● **YOUR OBJECTIVE**
Restate word for word the line containing "On Mouse Exit" and all remaining lines of the entries below.

Dataset entries
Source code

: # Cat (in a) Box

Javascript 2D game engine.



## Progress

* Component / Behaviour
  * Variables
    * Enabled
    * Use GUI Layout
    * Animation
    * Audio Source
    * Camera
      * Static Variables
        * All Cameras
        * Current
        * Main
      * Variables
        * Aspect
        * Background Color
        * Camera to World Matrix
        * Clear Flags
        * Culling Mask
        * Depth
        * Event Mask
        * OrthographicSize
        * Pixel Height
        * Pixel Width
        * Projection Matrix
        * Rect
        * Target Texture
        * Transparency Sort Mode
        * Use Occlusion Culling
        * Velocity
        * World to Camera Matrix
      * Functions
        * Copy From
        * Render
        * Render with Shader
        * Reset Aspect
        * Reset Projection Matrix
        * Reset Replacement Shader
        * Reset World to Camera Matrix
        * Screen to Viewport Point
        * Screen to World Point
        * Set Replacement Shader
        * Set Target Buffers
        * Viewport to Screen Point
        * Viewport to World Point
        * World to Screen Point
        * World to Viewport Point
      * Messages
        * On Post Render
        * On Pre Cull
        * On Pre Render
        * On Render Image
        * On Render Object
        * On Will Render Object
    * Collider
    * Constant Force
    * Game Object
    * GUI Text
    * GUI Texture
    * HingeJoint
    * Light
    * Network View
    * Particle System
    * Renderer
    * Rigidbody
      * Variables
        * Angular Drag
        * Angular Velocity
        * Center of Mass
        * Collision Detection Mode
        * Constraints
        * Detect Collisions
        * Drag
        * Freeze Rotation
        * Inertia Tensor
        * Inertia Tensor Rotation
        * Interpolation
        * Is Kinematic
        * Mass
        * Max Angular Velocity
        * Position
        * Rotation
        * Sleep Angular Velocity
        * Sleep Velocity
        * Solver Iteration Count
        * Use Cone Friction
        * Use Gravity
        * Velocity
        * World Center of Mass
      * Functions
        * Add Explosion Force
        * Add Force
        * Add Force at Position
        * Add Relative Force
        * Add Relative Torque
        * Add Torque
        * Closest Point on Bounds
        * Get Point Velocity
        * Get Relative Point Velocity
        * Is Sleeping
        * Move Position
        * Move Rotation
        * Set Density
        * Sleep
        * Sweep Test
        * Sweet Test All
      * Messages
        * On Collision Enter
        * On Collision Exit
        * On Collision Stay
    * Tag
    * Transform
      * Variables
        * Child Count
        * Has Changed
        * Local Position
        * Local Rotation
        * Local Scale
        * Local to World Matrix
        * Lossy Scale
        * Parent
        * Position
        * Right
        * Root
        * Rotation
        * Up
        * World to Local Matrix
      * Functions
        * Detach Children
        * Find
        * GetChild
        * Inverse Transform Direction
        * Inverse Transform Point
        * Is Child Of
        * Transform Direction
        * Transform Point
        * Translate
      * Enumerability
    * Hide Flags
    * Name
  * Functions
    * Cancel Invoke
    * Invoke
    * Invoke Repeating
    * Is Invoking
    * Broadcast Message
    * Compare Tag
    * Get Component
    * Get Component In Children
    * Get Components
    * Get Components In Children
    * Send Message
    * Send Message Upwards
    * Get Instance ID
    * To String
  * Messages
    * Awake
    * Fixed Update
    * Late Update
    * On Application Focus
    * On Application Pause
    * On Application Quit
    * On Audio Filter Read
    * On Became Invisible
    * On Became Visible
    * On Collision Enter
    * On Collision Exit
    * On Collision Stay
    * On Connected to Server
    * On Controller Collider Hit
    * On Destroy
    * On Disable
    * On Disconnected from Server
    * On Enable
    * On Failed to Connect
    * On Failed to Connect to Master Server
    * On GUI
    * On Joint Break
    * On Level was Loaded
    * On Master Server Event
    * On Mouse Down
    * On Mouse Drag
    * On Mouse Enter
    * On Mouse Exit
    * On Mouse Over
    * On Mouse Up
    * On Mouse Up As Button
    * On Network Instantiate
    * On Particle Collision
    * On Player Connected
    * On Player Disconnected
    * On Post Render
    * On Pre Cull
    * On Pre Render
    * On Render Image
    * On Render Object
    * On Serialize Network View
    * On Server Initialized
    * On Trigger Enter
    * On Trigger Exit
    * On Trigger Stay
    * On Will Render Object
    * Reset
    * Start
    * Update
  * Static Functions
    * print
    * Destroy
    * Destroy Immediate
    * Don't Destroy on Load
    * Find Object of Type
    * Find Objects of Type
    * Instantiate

● **SOLUTION FOR THIS TASK**
    * On Mouse Exit
    * On Mouse Over
    * On Mouse Up
    * On Mouse Up As Button
    * On Network Instantiate
    * On Particle Collision
    * On Player Connected
    * On Player Disconnected
    * On Post Render
    * On Pre Cull
    * On Pre Render
    * On Render Image
    * On Render Object
    * On Serialize Network View
    * On Server Initialized
    * On Trigger Enter
    * On Trigger Exit
    * On Trigger Stay
    * On Will Render Object
    * Reset
    * Start
    * Update
  * Static Functions
    * print
    * Destroy
    * Destroy Immediate
    * Don't Destroy on Load
    * Find Object of Type
    * Find Objects of Type
    * Instantiate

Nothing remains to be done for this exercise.